Harvesters are just all teeth to a non-farming human and the first thing that crosses their mind is “that’d be damn useful in a zombie apocalypse.” In fact, if you google “zombie killing machine” the first picture you’ll see is a harvester.
Trenchers come in all varieties from the larger tracked rigs, like the Vermeer above, to small walk-behind models. They’re used across all industries—from farming to construction, landscaping to mining—and if you’ve ever had to dig a trench the old fashioned way, you’ll have solid levels of appreciation for their efficiency.
The Texas Chainsaw Massacre franchise has kind of ruined the general public for chainsaws. Make a giant one and attach it to a machine and those who’ve never dug a trench in their lives are irreparably horrified, regardless of how useful it is.

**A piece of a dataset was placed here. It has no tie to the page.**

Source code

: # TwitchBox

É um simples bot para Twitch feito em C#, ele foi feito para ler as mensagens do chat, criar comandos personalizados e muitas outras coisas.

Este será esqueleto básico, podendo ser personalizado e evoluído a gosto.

Rock saws come in many sizes and configurations, depending on the industry you’re working in and the job you’re putting them to. Among other things, they’re capable of digging precision trenches in solid rock; a task no jackhammer could achieve.
Saws of all sizes appear in the goriest of horror games, from Resident Evil to Silent Hill. And the size of the blades used in mining and construction machines is mind-blowing for gamers who’ve battled bad guys wielding them but never operated one in real life.
Tree shears are a valuable addition to your arsenal of attachments with the ability to fell trees and downsize logs, trees stumps and sleepers.
To your everyday human, tree shears look for all the world like giant mechanical dinosaurs chewing through logs like they’re marshmallows.
The continuous miners that work in longwall mining operations provide a constant flow of ore from the coal face. For the CSIRO, who have created an automation system for longwall mining machines that has been adopted by most underground Aussie mines, the endless sweeping action of a continuous mining machine has all the grace of a well choreographed dance.
For an everyday human, however, the earth-munching mechanical monsters stir up flashbacks of a post-flashdance Kevin Bacon running, horse riding and pole-vaulting for his life while being hunted by subterranean monsters.